WHAT IS BEING ASKED —
Search the listing below for the line containing "# Первый заголовок - самый большой". From there through the line containing "## Работа с таблицами", transcribe every line exactly, both ends included.

GIVEN ENTRIES —
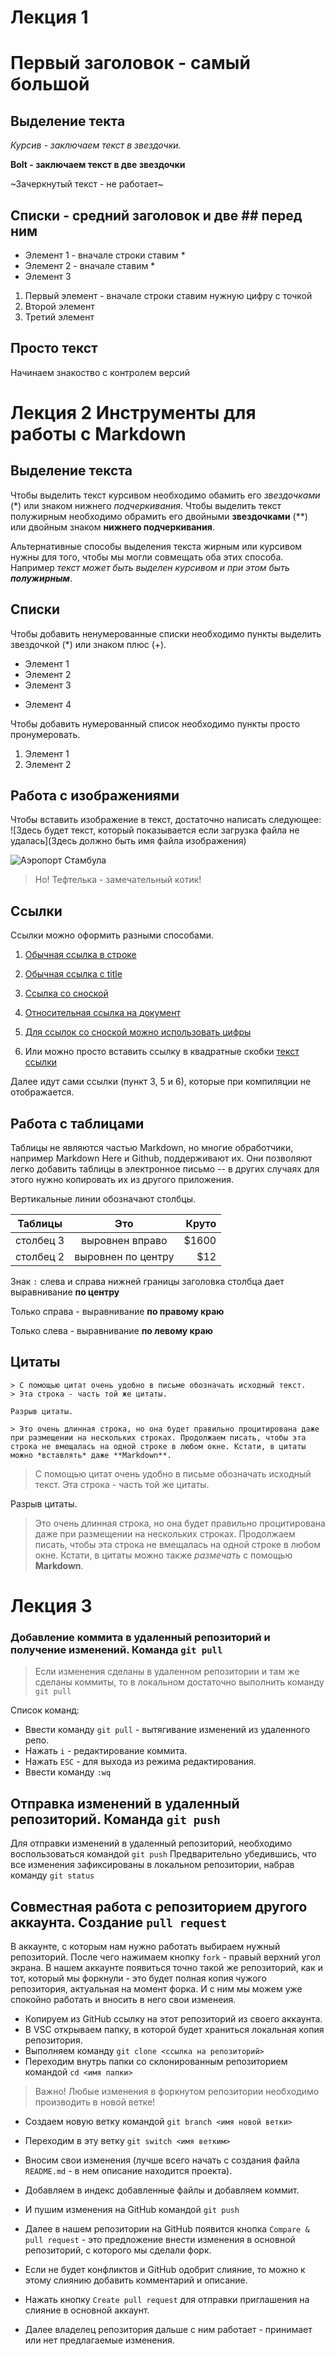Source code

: # Лекция 1

# Первый заголовок - самый большой
## Выделение текта

*Курсив - заключаем текст в звездочки.*

**Bolt - заключаем текст в две звездочки**

~Зачеркнутый текст - не работает~

## Списки - средний заголовок и две ## перед ним

* Элемент 1 - вначале строки ставим *
* Элемент 2 - вначале ставим *
* Элемент 3

1. Первый элемент - вначале строки ставим нужную цифру с точкой
1. Второй элемент
1. Третий элемент

## Просто текст

Начинаем знакоство с контролем версий


# Лекция 2 Инструменты для работы с Markdown

## Выделение текста
Чтобы выделить текст курсивом необходимо обамить его *звездочками* (*) или знаком нижнего _подчеркивания_.
Чтобы выделить текст полужирным необходимо обрамить его двойными **звездочками** (**) или двойным знаком __нижнего подчеркивания__.

Альтернативные способы выделения текста жирным или курсивом нужны для того, чтобы мы могли совмещать оба этих способа. Например _текст может быть выделен курсивом и при этом быть **полужирным**_. 
## Списки
Чтобы добавить ненумерованные списки необходимо пункты выделить звездочкой (*) или знаком плюс (+).
* Элемент 1
* Элемент 2
* Элемент 3
+ Элемент 4
  
Чтобы добавить нумерованный список необходимо пункты просто пронумеровать.
1. Элемент 1
2. Элемент 2
## Работа с изображениями
Чтобы вставить изображение в текст, достаточно написать следующее: 
![Здесь будет текст, который показывается если загрузка файла не удалась](Здесь должно быть имя файла изображения)

![Аэропорт Стамбула](Aeroport.jpg)

>Но! Тефтелька - замечательный котик!
## Ссылки
Ссылки можно оформить разными способами.

1. [Обычная ссылка в строке](https://gb.ru)

2. [Обычная ссылка с title](https://gb.ru "Сайт GeekBrains")

3. [Ссылка со сноской][Произвольный регистронезависимый текст]

4. [Относительная ссылка на документ](Git-Logo-1788C.png)

5. [Для ссылок со сноской можно использовать цифры][1]

6. Или можно просто вставить ссылку в квадратные скобки [текст ссылки]

Далее идут сами ссылки (пункт 3, 5 и 6), которые при компиляции не отображается.

[произвольный регистронезависимый текст]: https://gb.ru
[1]: https://gb.ru
[текст ссылки]: https://gb.ru

## Работа с таблицами
Таблицы не являются частью Markdown, но многие обработчики, например Markdown Here и Github, поддерживают их. Они позволяют легко добавить таблицы в электронное письмо -- в других случаях для этого нужно копировать их из другого приложения.

Вертикальные линии обозначают столбцы.

| Таблицы       | Это                | Круто |
| ------------- |:------------------:| -----:|
| столбец 3     | выровнен вправо    | $1600 |
| столбец 2     | выровнен по центру |   $12 |

Знак `:` слева и справа нижней границы заголовка столбца дает выравнивание __по центру__

Только справа - выравнивание __по правому краю__

Только слева - выравнивание __по левому краю__

## Цитаты 

```no-highlight
> С помощью цитат очень удобно в письме обозначать исходный текст.
> Эта строка - часть той же цитаты.

Разрыв цитаты.

> Это очень длинная строка, но она будет правильно процитирована даже при размещении на нескольких строках. Продолжаем писать, чтобы эта строка не вмещалась на одной строке в любом окне. Кстати, в цитаты можно *вставлять* даже **Markdown**.
```

> С помощью цитат очень удобно в письме обозначать исходный текст.
> Эта строка - часть той же цитаты.

Разрыв цитаты.

> Это очень длинная строка, но она будет правильно процитирована даже при размещении на нескольких строках. Продолжаем писать, чтобы эта строка не вмещалась на одной строке в любом окне. Кстати, в цитаты можно также *размечать* с помощью **Markdown**.



# Лекция 3
### Добавление коммита в удаленный репозиторий и получение изменений. Команда `git pull`

> Если изменения сделаны в удаленном репозитории и там же сделаны коммиты, то в локальном достаточно выполнить команду `git pull` 

Список команд:
* Ввести команду `git pull` - вытягивание изменений из удаленного репо.
* Нажать `i` - редактирование коммита.
* Нажать `ESC` - для выхода из режима редактирования.
* Ввести команду `:wq`

## Отправка изменений в удаленный репозиторий. Команда `git push`
Для отправки изменений в удаленный репозиторий, необходимо воспользоваться командой `git push`
Предварительно убедившись, что все изменения зафиксированы в локальном репозитории, набрав команду `git status`


## Совместная работа с репозиторием другого аккаунта. Создание `pull request`
В аккаунте, с которым нам нужно работать выбираем нужный репозиторий. После чего нажимаем кнопку `fork` - правый верхний угол экрана. 
В нашем аккаунте появиться точно такой же репозиторий, как и тот, который мы форкнули - это будет полная копия чужого репозитория, актуальная на момент форка. И с ним мы можем уже спокойно работать и вносить в него свои изменеия.

- Копируем из GitHub ссылку на этот репозиторий из своего аккаунта. 
- В VSC открываем папку, в которой будет храниться локальная копия репозитория.
- Выполняем команду `git clone <ссылка на репозиторий>`
- Переходим внутрь папки со склонированным репозиторием командой `cd <имя папки>`
  
> Важно! Любые изменения в форкнутом репозитории необходимо производить в новой ветке!

- Создаем новую ветку командой `git branch <имя новой ветки>`
- Переходим в эту ветку `git switch <имя ветким>`
- Вносим свои изменения (лучше всего начать с создания файла `README.md` - в нем описание находится проекта).
- Добавляем в индекс добавленные файлы и добавляем коммит.
- И пушим изменения на GitHub командой `git push`
  
- Далее в нашем репозитории на GitHub появится кнопка `Compare & pull request` - это предложение внести изменения в основной репозиторий, с которого мы сделали форк.
- Если не будет конфликтов и GitHub одобрит слияние, то можно к этому слиянию добавить комментарий и описание.
- Нажать кнопку `Create pull request` для отправки приглашения на слияние в основной аккаунт.
- Далее владелец репозитория дальше с ним работает - принимает или нет предлагаемые изменения.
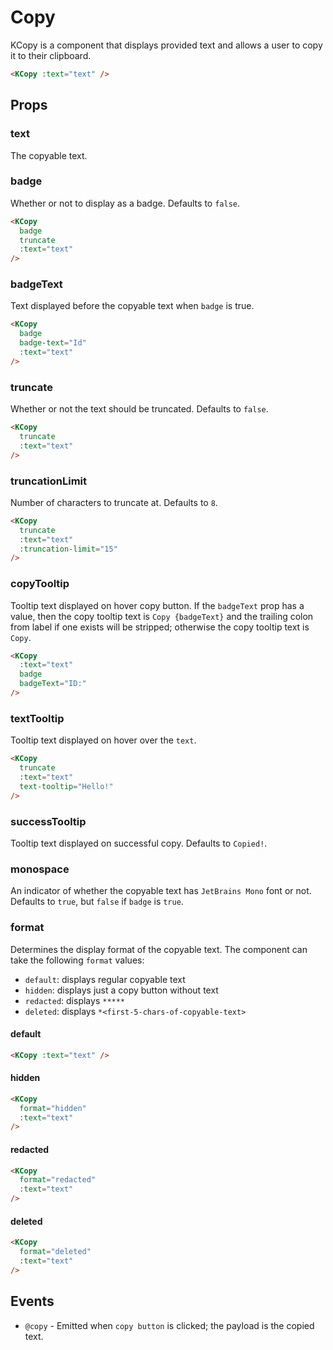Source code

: # Copy

KCopy is a component that displays provided text and allows a user to copy it to their clipboard.

<KCopy :text="text" />

```html
<KCopy :text="text" />
```

## Props

### text

The copyable text.

### badge

Whether or not to display as a badge. Defaults to `false`.

<KCopy
  badge
  truncate
  :text="text"
/>

```html
<KCopy
  badge
  truncate
  :text="text"
/>
```

### badgeText

Text displayed before the copyable text when `badge` is true.

<KCopy
  badge
  badge-text="Id"
  :text="text"
/>

```html
<KCopy
  badge
  badge-text="Id"
  :text="text"
/>
```

### truncate

Whether or not the text should be truncated. Defaults to `false`.

<KCopy
  truncate
  :text="text"
/>

```html
<KCopy
  truncate
  :text="text"
/>
```

### truncationLimit

Number of characters to truncate at. Defaults to `8`.

<KCopy
  truncate
  :text="text"
  :truncation-limit="15"
/>

```html
<KCopy
  truncate
  :text="text"
  :truncation-limit="15"
/>
```

### copyTooltip

Tooltip text displayed on hover copy button. 
If the `badgeText` prop has a value, then the copy tooltip text is `Copy {badgeText}` and the trailing colon from label if one exists will be stripped; otherwise the copy tooltip text is `Copy`.

<KCopy
  :text="text"
  badge 
  badgeText="ID:" 
/>

```html
<KCopy
  :text="text"
  badge 
  badgeText="ID:" 
/>
```

### textTooltip

Tooltip text displayed on hover over the `text`.

<KCopy
  truncate
  :text="text"
  text-tooltip="Hello!"
/>

```html
<KCopy
  truncate
  :text="text"
  text-tooltip="Hello!"
/>
```

### successTooltip

Tooltip text displayed on successful copy. Defaults to `Copied!`.

### monospace

An indicator of whether the copyable text has `JetBrains Mono` font or not. Defaults to `true`, but `false` if `badge` is `true`.

### format

Determines the display format of the copyable text. The component can take the following `format` values:

- `default`: displays regular copyable text
- `hidden`: displays just a copy button without text
- `redacted`: displays `*****`
- `deleted`: displays `*<first-5-chars-of-copyable-text>`

#### default
<KCopy :text="text" />

```html
<KCopy :text="text" />
```

#### hidden
<KCopy
  format="hidden"
  :text="text"
/>

```html
<KCopy
  format="hidden"
  :text="text"
/>
```

#### redacted
<KCopy
  format="redacted"
  :text="text"
/>

```html
<KCopy
  format="redacted"
  :text="text"
/>
```

#### deleted
<KCopy
  format="deleted"
  :text="text"
/>

```html
<KCopy
  format="deleted"
  :text="text"
/>
```

## Events

- `@copy` -  Emitted when `copy button` is clicked; the payload is the copied text.

<script setup lang="ts">
const text = '12345-6789-ABCD-EFGH-PQRSTUV-WXYZ'
</script>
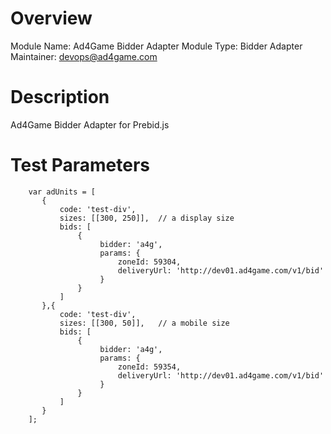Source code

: # Overview

Module Name: Ad4Game Bidder Adapter
Module Type: Bidder Adapter
Maintainer: devops@ad4game.com

# Description

Ad4Game Bidder Adapter for Prebid.js

# Test Parameters
```
    var adUnits = [
       {
           code: 'test-div',
           sizes: [[300, 250]],  // a display size
           bids: [
               {
                    bidder: 'a4g',
                    params: {
                        zoneId: 59304,
                        deliveryUrl: 'http://dev01.ad4game.com/v1/bid'
                    }
               }
           ]
       },{
           code: 'test-div',
           sizes: [[300, 50]],   // a mobile size
           bids: [
               {
                    bidder: 'a4g',
                    params: {
                        zoneId: 59354,
                        deliveryUrl: 'http://dev01.ad4game.com/v1/bid'
                    }
               }
           ]
       }
    ];
```
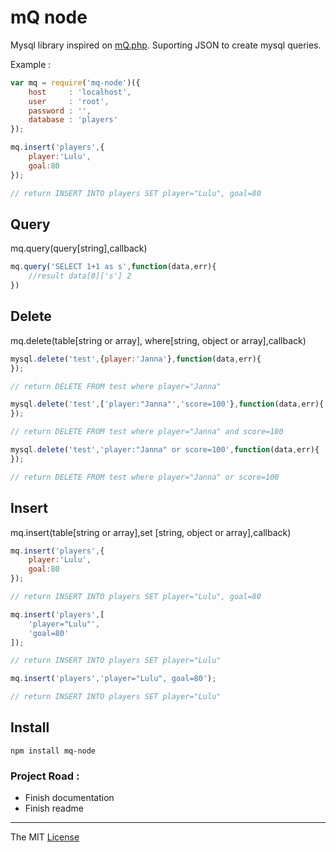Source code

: # mQ node

Mysql library inspired on [mQ.php](https://github.com/webcaetano/mQ). 
Suporting JSON to create mysql queries.

Example :

```javascript
var mq = require('mq-node')({
	host     : 'localhost',
	user     : 'root',
	password : '',
	database : 'players'
});

mq.insert('players',{
	player:'Lulu',
	goal:80
}); 

// return INSERT INTO players SET player="Lulu", goal=80
```

## Query

mq.query(query[string],callback)

```javascript
mq.query('SELECT 1+1 as s',function(data,err){
	//result data[0]['s'] 2
})
```

## Delete

mq.delete(table[string or array], where[string, object or array],callback)

```javascript
mysql.delete('test',{player:'Janna'},function(data,err){
});

// return DELETE FROM test where player="Janna"

mysql.delete('test',['player:"Janna"','score=100'},function(data,err){
});

// return DELETE FROM test where player="Janna" and score=100

mysql.delete('test','player:"Janna" or score=100',function(data,err){
});

// return DELETE FROM test where player="Janna" or score=100
```

## Insert 

mq.insert(table[string or array],set [string, object or array],callback)

```javascript
mq.insert('players',{
	player:'Lulu',
	goal:80
}); 

// return INSERT INTO players SET player="Lulu", goal=80

mq.insert('players',[
	'player="Lulu"',
	'goal=80'
]); 

// return INSERT INTO players SET player="Lulu"

mq.insert('players','player="Lulu", goal=80'); 

// return INSERT INTO players SET player="Lulu"
```

## Install

```Batchfile
npm install mq-node
```


### Project Road : 

- Finish documentation
- Finish readme

---------------------------------

The MIT [License](https://raw.githubusercontent.com/webcaetano/mq-node/master/LICENSE.md)

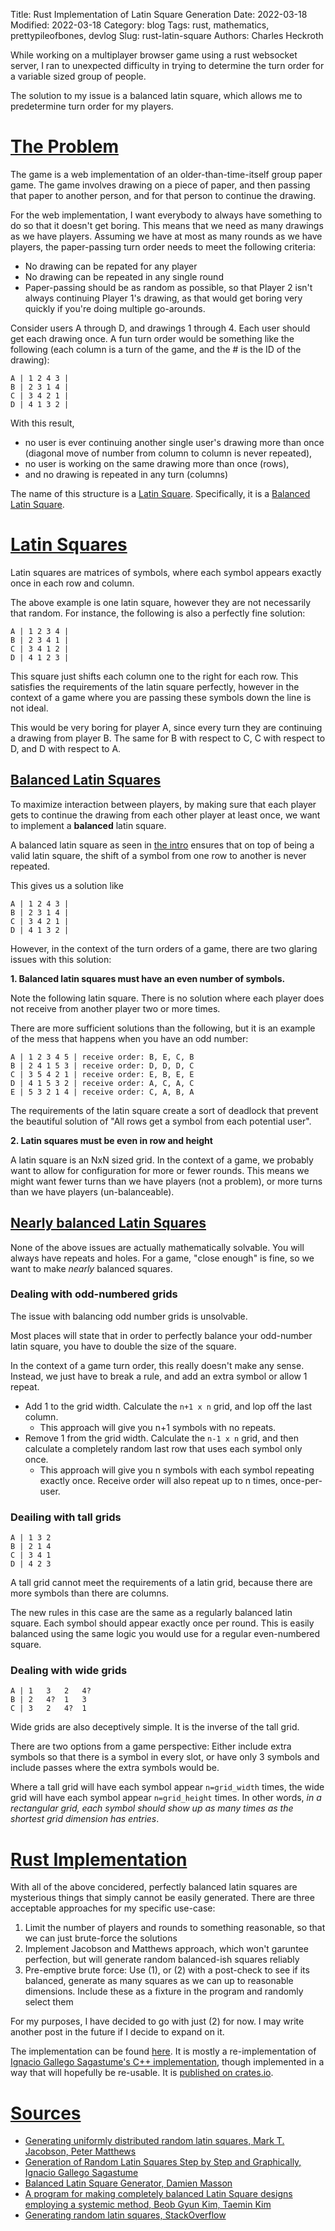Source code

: Title: Rust Implementation of Latin Square Generation
Date: 2022-03-18
Modified: 2022-03-18
Category: blog
Tags: rust, mathematics, prettypileofbones, devlog
Slug: rust-latin-square
Authors: Charles Heckroth

While working on a multiplayer browser game using a rust websocket server, I ran to unexpected difficulty in trying to determine the turn order for a variable sized group of people.

The solution to my issue is a balanced latin square, which allows me to predetermine turn order for my players.

# [The Problem](#the-problem)

The game is a web implementation of an older-than-time-itself group paper game. The game involves drawing on a piece of paper, and then passing that paper to another person, and for that person to continue the drawing.

For the web implementation, I want everybody to always have something to do so that it doesn't get boring. This means that we need as many drawings as we have players. Assuming we have at most as many rounds as we have players, the paper-passing turn order needs to meet the following criteria:

- No drawing can be repated for any player
- No drawing can be repeated in any single round
- Paper-passing should be as random as possible, so that Player 2 isn't always continuing Player 1's drawing, as that would get boring very quickly if you're doing multiple go-arounds.

Consider users A through D, and drawings 1 through 4. Each user should get each drawing once. A fun turn order would be something like the following (each column is a turn of the game, and the # is the ID of the drawing):

```
A | 1 2 4 3 |
B | 2 3 1 4 |
C | 3 4 2 1 |
D | 4 1 3 2 |
```

With this result,

- no user is ever continuing another single user's drawing more than once (diagonal move of number from column to column is never repeated),
- no user is working on the same drawing more than once (rows),
- and no drawing is repeated in any turn (columns)

The name of this structure is a [Latin Square](#latin-squares). Specifically, it is a [Balanced Latin Square](#balanced-latin-squares).

# [Latin Squares](#latin-squares)

Latin squares are matrices of symbols, where each symbol appears exactly once in each row and column.

The above example is one latin square, however they are not necessarily that random. For instance, the following is also a perfectly fine solution:

```
A | 1 2 3 4 |
B | 2 3 4 1 |
C | 3 4 1 2 |
D | 4 1 2 3 |
```

This square just shifts each column one to the right for each row. This satisfies the requirements of the latin square perfectly, however in the context of a game where you are passing these symbols down the line is not ideal.

This would be very boring for player A, since every turn they are continuing a drawing from player B. The same for B with respect to C, C with respect to D, and D with respect to A.


## [Balanced Latin Squares](#balanced-latin-squares)

To maximize interaction between players, by making sure that each player gets to continue the drawing from each other player at least once, we want to implement a **balanced** latin square.

A balanced latin square as seen in [the intro](#the-problem) ensures that on top of being a valid latin square, the shift of a symbol from one row to another is never repeated.

This gives us a solution like

```
A | 1 2 4 3 |
B | 2 3 1 4 |
C | 3 4 2 1 |
D | 4 1 3 2 |
```

However, in the context of the turn orders of a game, there are two glaring issues with this solution:

**1. Balanced latin squares must have an even number of symbols.**

Note the following latin square. There is no solution where each player does not receive from another player two or more times.

There are more sufficient solutions than the following, but it is an example of the mess that happens when you have an odd number:

```
A | 1 2 3 4 5 | receive order: B, E, C, B
B | 2 4 1 5 3 | receive order: D, D, D, C
C | 3 5 4 2 1 | receive order: E, B, E, E
D | 4 1 5 3 2 | receive order: A, C, A, C
E | 5 3 2 1 4 | receive order: C, A, B, A
```

The requirements of the latin square create a sort of deadlock that prevent the beautiful solution of "All rows get a symbol from each potential user".

**2. Latin squares must be even in row and height**

A latin square is an NxN sized grid. In the context of a game, we probably want to allow for configuration for more or fewer rounds.
This means we might want fewer turns than we have players (not a problem), or more turns than we have players (un-balanceable).

## [Nearly balanced Latin Squares](#nearly-balanced-latin-squares)

None of the above issues are actually mathematically solvable. You will always have repeats and holes. For a game, "close enough" is fine, so we want to make *nearly* balanced squares.

### Dealing with odd-numbered grids

The issue with balancing odd number grids is unsolvable.

Most places will state that in order to perfectly balance your odd-number latin square, you have to double the size of the square.

In the context of a game turn order, this really doesn't make any sense. Instead, we just have to break a rule, and add an extra symbol or allow 1 repeat.

- Add 1 to the grid width. Calculate  the `n+1 x n` grid, and lop off the last column.
  - This approach will give you n+1 symbols with no repeats.
- Remove 1 from the grid width. Calculate the `n-1 x n` grid, and then calculate a completely random last row that uses each symbol only once.
  - This approach will give you n symbols with each symbol repeating exactly once. Receive order will also repeat up to n times, once-per-user.

### Deailing with tall grids

```
A | 1 3 2
B | 2 1 4
C | 3 4 1
D | 4 2 3
```

A tall grid cannot meet the requirements of a latin grid, because there are more symbols than there are columns.

The new rules in this case are the same as a regularly balanced latin square. Each symbol should appear exactly once per round. This is easily balanced using the same logic you would use for a regular even-numbered square.

### Dealing with wide grids

```
A | 1   3   2   4?
B | 2   4?  1   3
C | 3   2   4?  1
```

Wide grids are also deceptively simple. It is the inverse of the tall grid.

There are two options from a game perspective: Either include extra symbols so that there is a symbol in every slot, or have only 3 symbols and include passes where the extra symbols would be.

Where a tall grid will have each symbol appear `n=grid_width` times, the wide grid will have each symbol appear `n=grid_height` times. In other words, *in a rectangular grid, each symbol should show up as many times as the shortest grid dimension has entries*.

# [Rust Implementation](#rust-implementation)

With all of the above concidered, perfectly balanced latin squares are mysterious things that simply cannot be easily generated. There are three acceptable approaches for my specific use-case:

1. Limit the number of players and rounds to something reasonable, so that we can just brute-force the solutions
2. Implement Jacobson and Matthews approach, which won't garuntee perfection, but will generate random balanced-ish squares reliably
3. Pre-emptive brute force: Use (1), or (2) with a post-check to see if its balanced, generate as many squares as we can up to reasonable dimensions. Include these as a fixture in the program and randomly select them

For my purposes, I have decided to go with just (2) for now. I may write another post in the future if I decide to expand on it.

The implementation can be found [here](https://github.com/Checkroth/combinatorial_patterns). It is mostly a re-implementation of [Ignacio Gallego Sagastume's C++ implementation](https://github.com/bluemontag/igs-lsgp/blob/master/igs-lsgp/src/jacomatt/model/IncidenceCube.java), though implemented in a way that will hopefully be re-usable. It is [published on crates.io](https://crates.io/crates/combinatorial_patterns).


# [Sources](#sources)

- [Generating uniformly distributed random latin squares, Mark T. Jacobson, Peter Matthews](https://onlinelibrary.wiley.com/doi/10.1002/(SICI)1520-6610(1996)4:6%3C405::AID-JCD3%3E3.0.CO;2-J)
- [Generation of Random Latin Squares Step by Step and Graphically, Ignacio Gallego Sagastume](http://sedici.unlp.edu.ar/bitstream/handle/10915/42155/Documento_completo.pdf?sequence=1)
- [Balanced Latin Square Generator, Damien Masson](https://cs.uwaterloo.ca/~dmasson/tools/latin_square/)
- [A program for making completely balanced Latin Square designs employing a systemic method, Beob Gyun Kim, Taemin Kim](https://www.researchgate.net/publication/262752684_A_program_for_making_completely_balanced_Latin_Square_designs_employing_a_systemic_method)
- [Generating random latin squares, StackOverflow](https://math.stackexchange.com/questions/63131/generate-random-latin-squares)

TASK RESULT —
# Первый заголовок - самый большой
## Выделение текта

*Курсив - заключаем текст в звездочки.*

**Bolt - заключаем текст в две звездочки**

~Зачеркнутый текст - не работает~

## Списки - средний заголовок и две ## перед ним

* Элемент 1 - вначале строки ставим *
* Элемент 2 - вначале ставим *
* Элемент 3

1. Первый элемент - вначале строки ставим нужную цифру с точкой
1. Второй элемент
1. Третий элемент

## Просто текст

Начинаем знакоство с контролем версий


# Лекция 2 Инструменты для работы с Markdown

## Выделение текста
Чтобы выделить текст курсивом необходимо обамить его *звездочками* (*) или знаком нижнего _подчеркивания_.
Чтобы выделить текст полужирным необходимо обрамить его двойными **звездочками** (**) или двойным знаком __нижнего подчеркивания__.

Альтернативные способы выделения текста жирным или курсивом нужны для того, чтобы мы могли совмещать оба этих способа. Например _текст может быть выделен курсивом и при этом быть **полужирным**_. 
## Списки
Чтобы добавить ненумерованные списки необходимо пункты выделить звездочкой (*) или знаком плюс (+).
* Элемент 1
* Элемент 2
* Элемент 3
+ Элемент 4
  
Чтобы добавить нумерованный список необходимо пункты просто пронумеровать.
1. Элемент 1
2. Элемент 2
## Работа с изображениями
Чтобы вставить изображение в текст, достаточно написать следующее: 
![Здесь будет текст, который показывается если загрузка файла не удалась](Здесь должно быть имя файла изображения)

![Аэропорт Стамбула](Aeroport.jpg)

>Но! Тефтелька - замечательный котик!
## Ссылки
Ссылки можно оформить разными способами.

1. [Обычная ссылка в строке](https://gb.ru)

2. [Обычная ссылка с title](https://gb.ru "Сайт GeekBrains")

3. [Ссылка со сноской][Произвольный регистронезависимый текст]

4. [Относительная ссылка на документ](Git-Logo-1788C.png)

5. [Для ссылок со сноской можно использовать цифры][1]

6. Или можно просто вставить ссылку в квадратные скобки [текст ссылки]

Далее идут сами ссылки (пункт 3, 5 и 6), которые при компиляции не отображается.

[произвольный регистронезависимый текст]: https://gb.ru
[1]: https://gb.ru
[текст ссылки]: https://gb.ru

## Работа с таблицами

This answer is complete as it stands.